Die Friedensnobelpreisträgerin Irina Scherbakowa äußerte sich gestern bei ihrem Vortrag im Rahmen der DomGedanken-Reihe im St.-Paulus-Dom in Münster eindeutig: Ein Frieden mit dem russischen Präsidenten Wladimir Putin sei aus ihrer Sicht nicht realisierbar. Scherbakowa, die 2022 den Friedensnobelpreis erhielt und Mitbegründerin der russischen Menschenrechtsorganisation „Memorial“ ist, ging sogar noch einen Schritt weiter.
Sie erklärte, dass Bemühungen um Verhandlungen anstelle von militärischer Unterstützung den Angriffskrieg gegen die Ukraine unterstützen würden. Die Historikerin Scherbakowa äußerte ihre Besorgnis über das anhaltende „verbrecherische Krieg“ gegen die Ukraine und warnte davor, dass der Frieden in Europa derzeit so gefährdet sei wie seit vielen Jahrzehnten nicht mehr. Sie betonte, dass der Angriff auf die Ukraine zeige, dass es sich um ein unberechenbares Regime handele. Scherbakowa appellierte an Europa, die nukleare Bedrohung ernst zu nehmen und bedauerte, dass die offizielle russisch-orthodoxe Kirche den aggressiven Krieg gegen die Ukraine unterstütze.
Die Beeinflussung der russischen Bevölkerung durch Putins historische Mythen und Verschwörungstheorien sowie die Rolle der staatlichen Medienpropaganda bei der Förderung des Krieges wurden von Scherbakowa ebenfalls thematisiert. Sie stellte fest, dass in Russland nur wenige Menschen demokratische Ideale von Frieden und Freiheit teilen. Die Erfolge der Perestroika, der von Michail Gorbatschow 1986 eingeleiteten Modernisierung der sowjetischen Diktatur, seien ihrer Meinung nach vergessen worden. Dies erwecke den Eindruck, dass Russland nichts aus seiner Geschichte gelernt habe, was Scherbakowa verzweifeln lasse.

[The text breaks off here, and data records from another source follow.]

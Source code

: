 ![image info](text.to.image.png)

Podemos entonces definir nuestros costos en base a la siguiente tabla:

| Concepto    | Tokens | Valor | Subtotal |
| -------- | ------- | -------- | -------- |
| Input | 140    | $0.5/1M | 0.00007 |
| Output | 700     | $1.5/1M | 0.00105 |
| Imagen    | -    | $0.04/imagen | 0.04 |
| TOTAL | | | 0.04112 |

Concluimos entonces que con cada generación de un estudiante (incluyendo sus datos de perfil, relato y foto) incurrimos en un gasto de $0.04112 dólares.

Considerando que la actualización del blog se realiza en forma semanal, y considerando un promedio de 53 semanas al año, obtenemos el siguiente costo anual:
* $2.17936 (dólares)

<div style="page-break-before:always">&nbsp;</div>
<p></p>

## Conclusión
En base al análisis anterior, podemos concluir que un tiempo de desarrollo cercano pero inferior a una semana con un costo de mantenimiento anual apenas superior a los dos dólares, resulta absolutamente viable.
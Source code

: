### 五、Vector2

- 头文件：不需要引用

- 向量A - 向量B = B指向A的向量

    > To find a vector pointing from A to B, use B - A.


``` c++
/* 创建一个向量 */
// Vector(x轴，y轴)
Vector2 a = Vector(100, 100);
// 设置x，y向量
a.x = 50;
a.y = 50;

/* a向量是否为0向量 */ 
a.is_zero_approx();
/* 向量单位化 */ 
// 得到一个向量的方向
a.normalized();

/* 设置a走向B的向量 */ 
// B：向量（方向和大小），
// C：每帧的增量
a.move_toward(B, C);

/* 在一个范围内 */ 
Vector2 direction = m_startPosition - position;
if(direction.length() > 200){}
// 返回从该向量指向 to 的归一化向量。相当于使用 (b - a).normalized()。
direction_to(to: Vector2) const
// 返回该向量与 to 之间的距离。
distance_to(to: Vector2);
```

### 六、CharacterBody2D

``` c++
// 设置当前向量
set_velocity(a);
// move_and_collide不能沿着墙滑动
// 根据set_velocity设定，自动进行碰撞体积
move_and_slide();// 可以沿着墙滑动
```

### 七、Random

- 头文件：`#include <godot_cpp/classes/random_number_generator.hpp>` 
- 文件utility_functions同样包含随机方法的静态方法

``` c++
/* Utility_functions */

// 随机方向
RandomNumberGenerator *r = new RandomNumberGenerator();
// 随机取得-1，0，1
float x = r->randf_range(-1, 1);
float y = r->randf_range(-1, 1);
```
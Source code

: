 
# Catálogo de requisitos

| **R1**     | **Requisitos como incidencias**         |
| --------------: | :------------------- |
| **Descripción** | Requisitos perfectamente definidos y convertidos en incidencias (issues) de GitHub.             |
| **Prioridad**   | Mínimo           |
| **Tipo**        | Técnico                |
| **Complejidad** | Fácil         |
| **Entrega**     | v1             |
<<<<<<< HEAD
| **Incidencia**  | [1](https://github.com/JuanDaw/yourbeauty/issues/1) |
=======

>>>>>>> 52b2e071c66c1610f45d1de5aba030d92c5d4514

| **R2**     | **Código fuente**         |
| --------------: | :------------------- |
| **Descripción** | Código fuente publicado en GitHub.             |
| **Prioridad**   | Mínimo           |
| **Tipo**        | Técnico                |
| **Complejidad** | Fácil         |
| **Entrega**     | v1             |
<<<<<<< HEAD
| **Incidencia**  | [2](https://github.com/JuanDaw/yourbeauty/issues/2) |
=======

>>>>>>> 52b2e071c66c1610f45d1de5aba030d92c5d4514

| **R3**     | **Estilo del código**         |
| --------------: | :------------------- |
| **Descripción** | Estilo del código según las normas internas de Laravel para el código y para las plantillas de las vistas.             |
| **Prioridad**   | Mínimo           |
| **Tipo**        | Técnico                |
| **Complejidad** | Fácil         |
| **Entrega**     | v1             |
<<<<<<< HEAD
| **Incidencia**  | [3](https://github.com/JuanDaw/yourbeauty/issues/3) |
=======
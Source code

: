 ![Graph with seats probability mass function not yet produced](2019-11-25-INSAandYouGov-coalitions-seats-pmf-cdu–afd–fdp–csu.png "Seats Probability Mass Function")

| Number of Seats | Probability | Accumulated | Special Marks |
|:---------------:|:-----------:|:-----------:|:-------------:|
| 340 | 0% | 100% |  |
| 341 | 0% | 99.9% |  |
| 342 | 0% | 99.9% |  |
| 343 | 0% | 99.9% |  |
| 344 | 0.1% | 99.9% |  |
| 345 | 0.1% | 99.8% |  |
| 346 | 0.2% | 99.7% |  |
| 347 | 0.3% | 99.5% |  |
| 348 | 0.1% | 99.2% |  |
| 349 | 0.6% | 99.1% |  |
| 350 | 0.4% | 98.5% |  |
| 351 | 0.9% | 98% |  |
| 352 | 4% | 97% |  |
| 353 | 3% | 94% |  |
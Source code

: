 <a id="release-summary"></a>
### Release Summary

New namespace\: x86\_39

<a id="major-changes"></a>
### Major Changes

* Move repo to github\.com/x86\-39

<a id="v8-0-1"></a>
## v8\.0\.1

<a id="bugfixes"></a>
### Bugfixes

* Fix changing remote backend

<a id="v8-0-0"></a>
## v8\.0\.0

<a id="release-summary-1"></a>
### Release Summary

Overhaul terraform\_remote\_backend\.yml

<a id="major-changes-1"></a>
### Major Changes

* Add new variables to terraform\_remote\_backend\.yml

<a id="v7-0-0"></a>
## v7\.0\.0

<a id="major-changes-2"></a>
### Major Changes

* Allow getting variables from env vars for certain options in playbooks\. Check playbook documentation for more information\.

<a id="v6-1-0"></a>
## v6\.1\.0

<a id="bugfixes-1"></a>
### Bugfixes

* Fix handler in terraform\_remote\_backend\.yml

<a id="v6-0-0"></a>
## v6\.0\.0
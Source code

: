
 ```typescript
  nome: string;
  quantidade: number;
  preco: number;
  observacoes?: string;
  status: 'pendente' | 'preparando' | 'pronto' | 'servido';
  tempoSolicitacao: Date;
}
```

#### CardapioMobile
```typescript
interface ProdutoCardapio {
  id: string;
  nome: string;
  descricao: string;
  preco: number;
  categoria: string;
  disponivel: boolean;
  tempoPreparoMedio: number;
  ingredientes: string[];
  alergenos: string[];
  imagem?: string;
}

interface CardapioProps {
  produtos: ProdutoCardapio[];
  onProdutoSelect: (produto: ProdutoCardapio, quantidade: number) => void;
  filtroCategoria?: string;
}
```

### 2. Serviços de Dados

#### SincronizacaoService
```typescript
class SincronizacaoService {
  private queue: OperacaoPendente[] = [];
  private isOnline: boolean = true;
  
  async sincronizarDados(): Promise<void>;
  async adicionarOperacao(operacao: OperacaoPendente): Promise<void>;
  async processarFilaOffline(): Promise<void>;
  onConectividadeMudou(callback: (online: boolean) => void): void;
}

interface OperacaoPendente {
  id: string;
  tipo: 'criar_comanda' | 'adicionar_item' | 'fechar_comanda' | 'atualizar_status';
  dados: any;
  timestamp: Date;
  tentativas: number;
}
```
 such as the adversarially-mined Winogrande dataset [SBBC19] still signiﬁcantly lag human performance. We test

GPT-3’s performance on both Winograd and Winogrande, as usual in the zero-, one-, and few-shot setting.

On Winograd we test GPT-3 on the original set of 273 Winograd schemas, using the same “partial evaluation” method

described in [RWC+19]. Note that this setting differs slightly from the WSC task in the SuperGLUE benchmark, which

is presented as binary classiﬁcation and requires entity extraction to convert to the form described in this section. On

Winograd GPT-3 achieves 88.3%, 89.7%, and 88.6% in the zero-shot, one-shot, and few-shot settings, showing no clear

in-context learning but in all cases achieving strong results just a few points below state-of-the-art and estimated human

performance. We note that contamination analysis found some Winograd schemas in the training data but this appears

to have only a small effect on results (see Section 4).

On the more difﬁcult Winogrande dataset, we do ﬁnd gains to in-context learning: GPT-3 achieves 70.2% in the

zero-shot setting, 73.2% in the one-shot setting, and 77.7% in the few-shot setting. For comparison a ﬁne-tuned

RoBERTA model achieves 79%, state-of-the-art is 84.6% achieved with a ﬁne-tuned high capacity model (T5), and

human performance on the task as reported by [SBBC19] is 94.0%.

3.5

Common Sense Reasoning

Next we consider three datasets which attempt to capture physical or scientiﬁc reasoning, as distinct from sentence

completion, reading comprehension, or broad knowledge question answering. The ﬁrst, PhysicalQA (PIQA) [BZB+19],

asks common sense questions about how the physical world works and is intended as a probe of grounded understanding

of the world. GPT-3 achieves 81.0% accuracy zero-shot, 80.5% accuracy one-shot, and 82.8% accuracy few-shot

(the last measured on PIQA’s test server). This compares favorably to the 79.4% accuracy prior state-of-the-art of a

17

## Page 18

Scherbakowa warnte davor, Putin für verrückt zu halten, und betonte, dass der Angriff auf die Ukraine keine verrückte Handlung, sondern das Ergebnis der Logik eines autokratischen Systems sei, das Putin in 23 Jahren aufgebaut habe. Sie beschrieb dieses System als paternalistisch und autokratisch, gekennzeichnet durch Angst, Hass, Gefühllosigkeit und Menschenverachtung sowie weitverbreitete Korruption. Gewalt und Folter würden als Mittel zur Machterhaltung eingesetzt. Die Friedensnobelpreisträgerin, die derzeit in Deutschland und Israel lebt, kritisierte auch Tendenzen, Putin territoriale Zugeständnisse zu machen. Sie argumentierte, dass der Verlust von Gebieten auch den Verlust von Menschen bedeute und dass nur die Niederlage Russlands der Welt Hoffnung auf Stabilität und Frieden zurückgeben könne.
Zum Abschluss des Vortrags bedankte sich Dompropst Hans-Bernd Köppen bei Irina Scherbakowa für ihre Perspektive auf die Realität. Die musikalische Begleitung des Abends wurde von der „Capella Ludgeriana“ unter der Leitung von Domkapellmeister Alexander Lauer und Domorganist Thomas Schmitz gestaltet. Nach dem Vortrag begrüßte Münsters Bischof Dr. Felix Genn die Friedensnobelpreisträgerin auf dem Domplatz.